El_Che weekly: rakudo-pkg for 2023.04 released. Addition of newly released Fedora 38 and Ubuntu 2023.04 00:38
notable6 El_Che, Noted! (weekly)
Geth docker/2023.04: a25034533b | (Daniel Mita)++ | 5 files
Bump to 2023.04
12:57
docker: m-dango++ created pull request #54:
Bump to 2023.04
12:58
aru_ let's say I'm putting together a module which has a library part and a script that uses said library, library goes under lib/, script goes under bin/, but how do I make the load path to include whatever is in lib in the script? 13:03
lizmat if both are installed, you don't need to worry about it 13:07
if they aren't installed yet, use -I. instead of -Ilib
aru_ thank you 13:13
lizmat for example: if you haven't got zef installed, you'd get the zef repo, go to its directory, then do "raku -I. bin/zef install ." 13:14
note that you'd only need to specify -I. the zef script in bin knows where to find its modules then, and is able to install itself 13:15
afk&
falsifian Hot take: 'foo' ~ Empty should be Empty. Compare: 14:15
m: sub f{$^a eq '.'|'..'??Empty!!"rm $^a"};.say for map &f, <. .. foo.txt bar.jpg>;
camelia rm foo.txt
rm bar.jpg
falsifian m: sub f{$^a eq '.'|'..'??Empty!!"rm $^a"};say f($_) for <. .. foo.txt bar.jpg>;
camelia ()
()
rm foo.txt
rm bar.jpg
falsifian For the same reason, 'foo' ~ |<bar baz> should be |<foobar foobaz>. 14:16
In general, it would be nice if ( do_something f($_) for @x ) and ( do_something $_ for map &f, @x ) did the same thing. 14:17
Full disclosure: this did not come up in a real application. But the current behaviour seems kind of arbitrary in comparison.
tonyo . 14:27
falsifian Actually, I missed up my example and now I'm a little confused.

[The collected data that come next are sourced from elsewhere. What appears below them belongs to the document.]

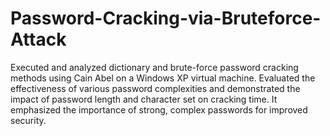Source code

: # Password-Cracking-via-Bruteforce-Attack
Executed and analyzed dictionary and brute-force password cracking methods using Cain Abel on a Windows XP virtual machine. Evaluated the effectiveness of various password complexities and demonstrated the impact of password length and character set on cracking time. It emphasized the importance of strong, complex passwords for improved security.
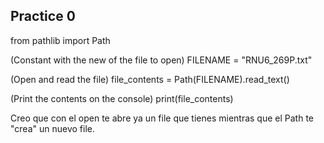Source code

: ## Practice 0
from pathlib import Path

(Constant with the new of the file to open)
FILENAME = "RNU6_269P.txt"

(Open and read the file)
file_contents = Path(FILENAME).read_text()

(Print the contents on the console)
print(file_contents)

Creo que con el open te abre ya un file que tienes mientras que el Path te "crea" un nuevo file.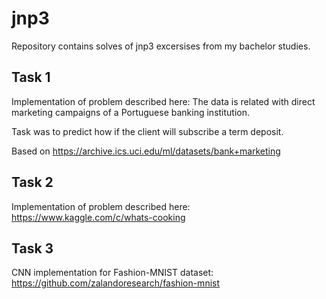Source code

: # jnp3
Repository contains solves of jnp3 excersises from my bachelor studies.

## Task 1
Implementation of problem described here:
The data is related with direct marketing campaigns of a Portuguese banking institution.

Task was to predict how if the client will subscribe a term deposit.

Based on https://archive.ics.uci.edu/ml/datasets/bank+marketing


## Task 2
Implementation of problem described here:
https://www.kaggle.com/c/whats-cooking

## Task 3
CNN implementation for Fashion-MNIST dataset:
https://github.com/zalandoresearch/fashion-mnist
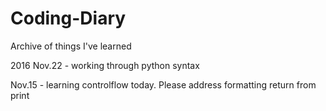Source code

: # Coding-Diary
Archive of things I've learned

2016
Nov.22 - working through python syntax

Nov.15 - learning controlflow today. Please address formatting return from print


         
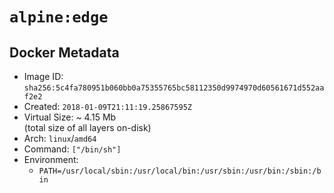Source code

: # `alpine:edge`

## Docker Metadata

- Image ID: `sha256:5c4fa780951b060bb0a75355765bc58112350d9974970d60561671d552aaf2e2`
- Created: `2018-01-09T21:11:19.25867595Z`
- Virtual Size: ~ 4.15 Mb  
  (total size of all layers on-disk)
- Arch: `linux`/`amd64`
- Command: `["/bin/sh"]`
- Environment:
  - `PATH=/usr/local/sbin:/usr/local/bin:/usr/sbin:/usr/bin:/sbin:/bin`
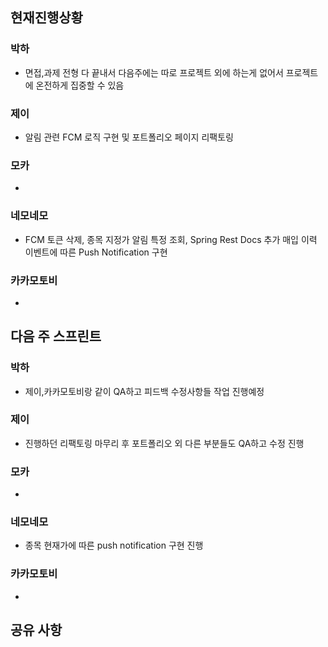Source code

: ## 현재진행상황
### 박하
- 면접,과제 전형 다 끝내서 다음주에는 따로 프로젝트 외에 하는게 없어서 프로젝트에 온전하게 집중할 수 있음
### 제이
- 알림 관련 FCM 로직 구현 및 포트폴리오 페이지 리팩토링
### 모카
- 
### 네모네모
- FCM 토큰 삭제, 종목 지정가 알림 특정 조회, Spring Rest Docs 추가 매입 이력 이벤트에 따른 Push Notification 구현

### 카카모토비
- 

## 다음 주 스프린트
### 박하
- 제이,카카모토비랑 같이 QA하고 피드백 수정사항들 작업 진행예정
### 제이
- 진행하던 리팩토링 마무리 후 포트폴리오 외 다른 부분들도 QA하고 수정 진행
### 모카
- 
### 네모네모
- 종목 현재가에 따른 push notification 구현 진행
### 카카모토비
- 

## 공유 사항

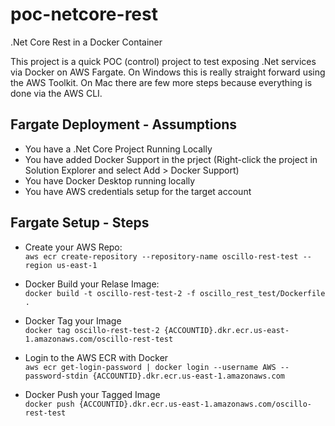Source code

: # poc-netcore-rest
.Net Core Rest in a Docker Container

This project is a quick POC (control) project to test exposing .Net services via Docker on AWS Fargate.  On Windows this is really straight forward using the AWS Toolkit.  On Mac there are few more steps because everything is done via the AWS CLI.

## Fargate Deployment - Assumptions

- You have a .Net Core Project Running Locally
- You have added Docker Support in the prject (Right-click the project in Solution Explorer and select Add > Docker Support)
- You have Docker Desktop running locally
- You have AWS credentials setup for the target account

## Fargate Setup - Steps

- Create your AWS Repo:<br />
`aws ecr create-repository --repository-name oscillo-rest-test --region us-east-1`

- Docker Build your Relase Image:<br />
`docker build -t oscillo-rest-test-2 -f oscillo_rest_test/Dockerfile .`

- Docker Tag your Image<br />
`docker tag oscillo-rest-test-2 {ACCOUNTID}.dkr.ecr.us-east-1.amazonaws.com/oscillo-rest-test`

- Login to the AWS ECR with Docker<br />
`aws ecr get-login-password | docker login --username AWS --password-stdin {ACCOUNTID}.dkr.ecr.us-east-1.amazonaws.com`

- Docker Push your Tagged Image<br />
`docker push {ACCOUNTID}.dkr.ecr.us-east-1.amazonaws.com/oscillo-rest-test`


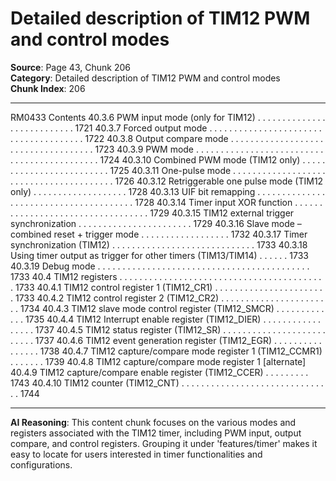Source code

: # Detailed description of TIM12 PWM and control modes

**Source**: Page 43, Chunk 206  
**Category**: Detailed description of TIM12 PWM and control modes  
**Chunk Index**: 206

---

RM0433 Contents
40.3.6 PWM input mode (only for TIM12) . . . . . . . . . . . . . . . . . . . . . . . . . . . 1721
40.3.7 Forced output mode . . . . . . . . . . . . . . . . . . . . . . . . . . . . . . . . . . . . . . 1722
40.3.8 Output compare mode . . . . . . . . . . . . . . . . . . . . . . . . . . . . . . . . . . . . 1723
40.3.9 PWM mode . . . . . . . . . . . . . . . . . . . . . . . . . . . . . . . . . . . . . . . . . . . . 1724
40.3.10 Combined PWM mode (TIM12 only) . . . . . . . . . . . . . . . . . . . . . . . . . 1725
40.3.11 One-pulse mode . . . . . . . . . . . . . . . . . . . . . . . . . . . . . . . . . . . . . . . . 1726
40.3.12 Retriggerable one pulse mode (TIM12 only) . . . . . . . . . . . . . . . . . . . 1728
40.3.13 UIF bit remapping . . . . . . . . . . . . . . . . . . . . . . . . . . . . . . . . . . . . . . . 1728
40.3.14 Timer input XOR function . . . . . . . . . . . . . . . . . . . . . . . . . . . . . . . . . . 1729
40.3.15 TIM12 external trigger synchronization . . . . . . . . . . . . . . . . . . . . . . . 1729
40.3.16 Slave mode – combined reset + trigger mode . . . . . . . . . . . . . . . . . . 1732
40.3.17 Timer synchronization (TIM12) . . . . . . . . . . . . . . . . . . . . . . . . . . . . . 1733
40.3.18 Using timer output as trigger for other timers (TIM13/TIM14) . . . . . . 1733
40.3.19 Debug mode . . . . . . . . . . . . . . . . . . . . . . . . . . . . . . . . . . . . . . . . . . . 1733
40.4 TIM12 registers . . . . . . . . . . . . . . . . . . . . . . . . . . . . . . . . . . . . . . . . . . 1733
40.4.1 TIM12 control register 1 (TIM12_CR1) . . . . . . . . . . . . . . . . . . . . . . . 1733
40.4.2 TIM12 control register 2 (TIM12_CR2) . . . . . . . . . . . . . . . . . . . . . . . 1734
40.4.3 TIM12 slave mode control register (TIM12_SMCR) . . . . . . . . . . . . . 1735
40.4.4 TIM12 Interrupt enable register (TIM12_DIER) . . . . . . . . . . . . . . . . . 1737
40.4.5 TIM12 status register (TIM12_SR) . . . . . . . . . . . . . . . . . . . . . . . . . . 1737
40.4.6 TIM12 event generation register (TIM12_EGR) . . . . . . . . . . . . . . . . 1738
40.4.7 TIM12 capture/compare mode register 1 (TIM12_CCMR1) . . . . . . . 1739
40.4.8 TIM12 capture/compare mode register 1 [alternate]
40.4.9 TIM12 capture/compare enable register (TIM12_CCER) . . . . . . . . . 1743
40.4.10 TIM12 counter (TIM12_CNT) . . . . . . . . . . . . . . . . . . . . . . . . . . . . . . . 1744

---

**AI Reasoning**: This content chunk focuses on the various modes and registers associated with the TIM12 timer, including PWM input, output compare, and control registers. Grouping it under 'features/timer' makes it easy to locate for users interested in timer functionalities and configurations.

Voldenet >'foo' ~ Empty should be Empty 14:28
sure why not
m: multi infix:<~>(Str $s, Positional $p) { $p.map($s ~ *) }; say "foo" ~ Empty
camelia ()
Voldenet m: multi infix:<~>(Str $s, Positional $p) { $p.map($s ~ *) }; say "foo" ~ <bar baz> 14:29
camelia (foobar foobaz)
Voldenet I sort of agree that current behavior doesn't make much sense for collections 14:30
m: say "foo" ~ <bar baz>
camelia foobar baz
Voldenet m: say <foo oof> ~ <bar baz> 14:32
camelia foo oofbar baz
Voldenet m: say <foo oof> Z~ <bar baz>
camelia (foobar oofbaz)
Voldenet m: say "foo" X~ <bar baz>
camelia (foobar foobaz)
Voldenet But you can sort of control ~ in array contexts 14:33
m: say <foo oof> X~ <bar baz>; say <foo oof> Z~ <bar baz>
camelia (foobar foobaz oofbar oofbaz)
(foobar oofbaz)
falsifian m: 'rm ' ~ Empty
camelia WARNINGS for <tmp>:
Useless use of "~" in expression "'rm ' ~ Empty" in sink context (line 1)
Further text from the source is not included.